## DATA FOR ANALYSIS
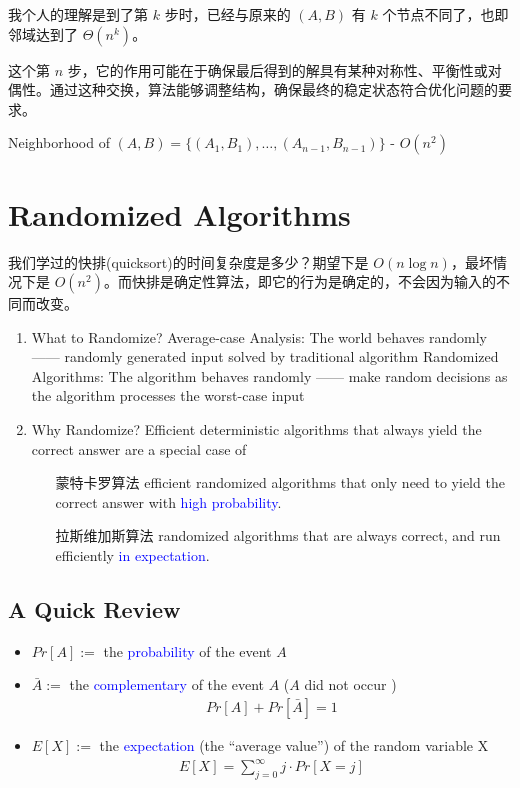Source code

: \documentclass{article}
\begin{document}
我个人的理解是到了第 $k$ 步时，已经与原来的 $(A,B)$ 有 $k$ 个节点不同了，也即邻域达到了 $\Theta (n^k)$。

这个第 $n$ 步，它的作用可能在于确保最后得到的解具有某种对称性、平衡性或对偶性。通过这种交换，算法能够调整结构，确保最终的稳定状态符合优化问题的要求。

Neighborhood of $(A, B) = \{ (A_1, B_1), \dots, (A_{n-1}, B_{n-1}) \}$ - $O(n^2)$

\newpage

\section{Randomized Algorithms}

我们学过的快排(quicksort)的时间复杂度是多少？期望下是 $O(n \log n)$，最坏情况下是 $O(n^2)$。而快排是确定性算法，即它的行为是确定的，不会因为输入的不同而改变。

\begin{enumerate}\small
    \item What to Randomize?
    \subitem Average-case Analysis: The world behaves randomly —— randomly generated input solved by traditional algorithm
    \subitem Randomized Algorithms: The algorithm behaves randomly —— make random decisions as the algorithm processes the worst-case input
    \item Why Randomize?
    \subitem Efficient deterministic algorithms that always yield the correct answer are a special case of 
    \begin{itemize}
        \item [蒙特卡罗算法] efficient randomized algorithms that only need to yield the correct answer with \textcolor{blue}{high probability}. 
        \item [拉斯维加斯算法] randomized algorithms that are always correct, and run efficiently \textcolor{blue}{in expectation}. 
    \end{itemize}
\end{enumerate}

\subsection{A Quick Review}
\begin{itemize}
    \item $Pr[A]:=$ the \textcolor{blue}{probability} of the event $A$
    \item $\bar{A}:=$ the \textcolor{blue}{complementary} of the event $A$ ($A$ did not occur )
    \begin{align*}
        Pr[A]+Pr[\bar{A}]=1
    \end{align*}
    \item $E[X]:=$ the \textcolor{blue}{expectation} (the ``average value'') of the random variable X
    \begin{align*}
        E[X]=\sum_{j=0}^\infty j \cdot Pr[X=j]
    \end{align*}
\end{itemize}
\end{document}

## TASK BRIEF
Pictures stay out; the data above is to be returned exactly.

## PROBLEM SOLUTION
Source code

: \documentclass{article}
\begin{document}
我个人的理解是到了第 $k$ 步时，已经与原来的 $(A,B)$ 有 $k$ 个节点不同了，也即邻域达到了 $\Theta (n^k)$。

这个第 $n$ 步，它的作用可能在于确保最后得到的解具有某种对称性、平衡性或对偶性。通过这种交换，算法能够调整结构，确保最终的稳定状态符合优化问题的要求。

Neighborhood of $(A, B) = \{ (A_1, B_1), \dots, (A_{n-1}, B_{n-1}) \}$ - $O(n^2)$

\newpage

\section{Randomized Algorithms}

我们学过的快排(quicksort)的时间复杂度是多少？期望下是 $O(n \log n)$，最坏情况下是 $O(n^2)$。而快排是确定性算法，即它的行为是确定的，不会因为输入的不同而改变。

\begin{enumerate}\small
    \item What to Randomize?
    \subitem Average-case Analysis: The world behaves randomly —— randomly generated input solved by traditional algorithm
    \subitem Randomized Algorithms: The algorithm behaves randomly —— make random decisions as the algorithm processes the worst-case input
    \item Why Randomize?
    \subitem Efficient deterministic algorithms that always yield the correct answer are a special case of 
    \begin{itemize}
        \item [蒙特卡罗算法] efficient randomized algorithms that only need to yield the correct answer with \textcolor{blue}{high probability}. 
        \item [拉斯维加斯算法] randomized algorithms that are always correct, and run efficiently \textcolor{blue}{in expectation}. 
    \end{itemize}
\end{enumerate}

\subsection{A Quick Review}
\begin{itemize}
    \item $Pr[A]:=$ the \textcolor{blue}{probability} of the event $A$
    \item $\bar{A}:=$ the \textcolor{blue}{complementary} of the event $A$ ($A$ did not occur )
    \begin{align*}
        Pr[A]+Pr[\bar{A}]=1
    \end{align*}
    \item $E[X]:=$ the \textcolor{blue}{expectation} (the ``average value'') of the random variable X
    \begin{align*}
        E[X]=\sum_{j=0}^\infty j \cdot Pr[X=j]
    \end{align*}
\end{itemize}
\end{document}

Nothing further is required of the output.